Task:
Starting with the line containing "WwwySnh6D0D03b8JBRHPBZ3vkGvzRBaObD2fDGS0NkIXS+B2roJi3iGmMgx+2zin" and going on through the line containing "Ezl8Xi6ru56MfmxFyvEXJuG8RzcyGwj1hwFGAKiSO0dFm3axZuBQD4Z/wCXqZF4d", return the lines of the data below exactly, and only those.

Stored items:
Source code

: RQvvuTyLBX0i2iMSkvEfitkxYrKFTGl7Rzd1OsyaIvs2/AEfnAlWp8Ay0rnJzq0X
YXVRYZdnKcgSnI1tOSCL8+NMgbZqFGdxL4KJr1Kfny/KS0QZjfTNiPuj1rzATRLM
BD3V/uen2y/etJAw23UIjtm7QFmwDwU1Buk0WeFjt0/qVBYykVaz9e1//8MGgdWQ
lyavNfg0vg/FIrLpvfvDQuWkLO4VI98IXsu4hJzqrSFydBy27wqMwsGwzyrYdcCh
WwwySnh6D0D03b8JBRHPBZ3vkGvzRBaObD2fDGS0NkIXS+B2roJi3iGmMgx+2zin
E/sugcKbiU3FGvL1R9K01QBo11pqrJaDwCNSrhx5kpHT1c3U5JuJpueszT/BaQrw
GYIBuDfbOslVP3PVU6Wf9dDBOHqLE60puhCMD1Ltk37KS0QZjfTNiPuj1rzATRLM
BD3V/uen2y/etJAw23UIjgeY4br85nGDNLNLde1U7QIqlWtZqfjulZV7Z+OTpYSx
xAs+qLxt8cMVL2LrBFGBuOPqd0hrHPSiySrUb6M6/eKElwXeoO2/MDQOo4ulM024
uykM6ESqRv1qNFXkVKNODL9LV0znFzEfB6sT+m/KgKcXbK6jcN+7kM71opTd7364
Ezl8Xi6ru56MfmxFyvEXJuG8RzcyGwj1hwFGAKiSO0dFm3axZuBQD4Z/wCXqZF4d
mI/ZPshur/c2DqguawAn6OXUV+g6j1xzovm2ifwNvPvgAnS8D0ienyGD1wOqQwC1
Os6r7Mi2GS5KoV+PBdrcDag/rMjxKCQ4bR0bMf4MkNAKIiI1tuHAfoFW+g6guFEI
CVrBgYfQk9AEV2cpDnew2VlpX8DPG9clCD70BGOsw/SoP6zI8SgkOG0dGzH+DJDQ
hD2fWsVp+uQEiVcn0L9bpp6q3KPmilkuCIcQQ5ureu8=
...
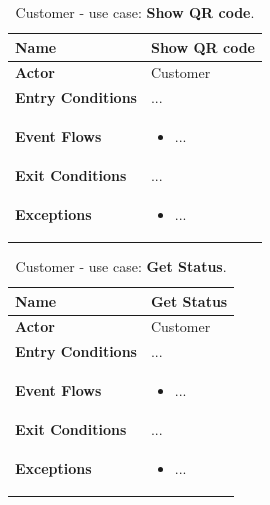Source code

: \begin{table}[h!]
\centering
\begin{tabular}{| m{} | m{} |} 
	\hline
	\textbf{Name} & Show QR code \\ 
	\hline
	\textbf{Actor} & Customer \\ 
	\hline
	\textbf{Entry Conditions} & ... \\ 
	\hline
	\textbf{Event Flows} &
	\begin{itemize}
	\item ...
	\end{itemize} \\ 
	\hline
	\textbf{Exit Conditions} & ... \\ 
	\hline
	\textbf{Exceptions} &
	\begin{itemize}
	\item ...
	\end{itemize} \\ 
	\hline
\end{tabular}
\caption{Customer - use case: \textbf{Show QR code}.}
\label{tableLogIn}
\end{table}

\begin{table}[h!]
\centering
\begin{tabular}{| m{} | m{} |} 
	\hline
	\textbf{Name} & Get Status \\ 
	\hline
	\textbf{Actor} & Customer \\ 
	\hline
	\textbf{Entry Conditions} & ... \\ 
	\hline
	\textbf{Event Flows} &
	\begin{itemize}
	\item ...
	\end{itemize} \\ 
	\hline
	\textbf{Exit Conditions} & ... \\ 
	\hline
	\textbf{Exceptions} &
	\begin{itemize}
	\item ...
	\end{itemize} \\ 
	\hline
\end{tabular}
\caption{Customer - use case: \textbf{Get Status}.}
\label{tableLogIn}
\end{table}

Solution to this task:
WwwySnh6D0D03b8JBRHPBZ3vkGvzRBaObD2fDGS0NkIXS+B2roJi3iGmMgx+2zin
E/sugcKbiU3FGvL1R9K01QBo11pqrJaDwCNSrhx5kpHT1c3U5JuJpueszT/BaQrw
GYIBuDfbOslVP3PVU6Wf9dDBOHqLE60puhCMD1Ltk37KS0QZjfTNiPuj1rzATRLM
BD3V/uen2y/etJAw23UIjgeY4br85nGDNLNLde1U7QIqlWtZqfjulZV7Z+OTpYSx
xAs+qLxt8cMVL2LrBFGBuOPqd0hrHPSiySrUb6M6/eKElwXeoO2/MDQOo4ulM024
uykM6ESqRv1qNFXkVKNODL9LV0znFzEfB6sT+m/KgKcXbK6jcN+7kM71opTd7364
Ezl8Xi6ru56MfmxFyvEXJuG8RzcyGwj1hwFGAKiSO0dFm3axZuBQD4Z/wCXqZF4d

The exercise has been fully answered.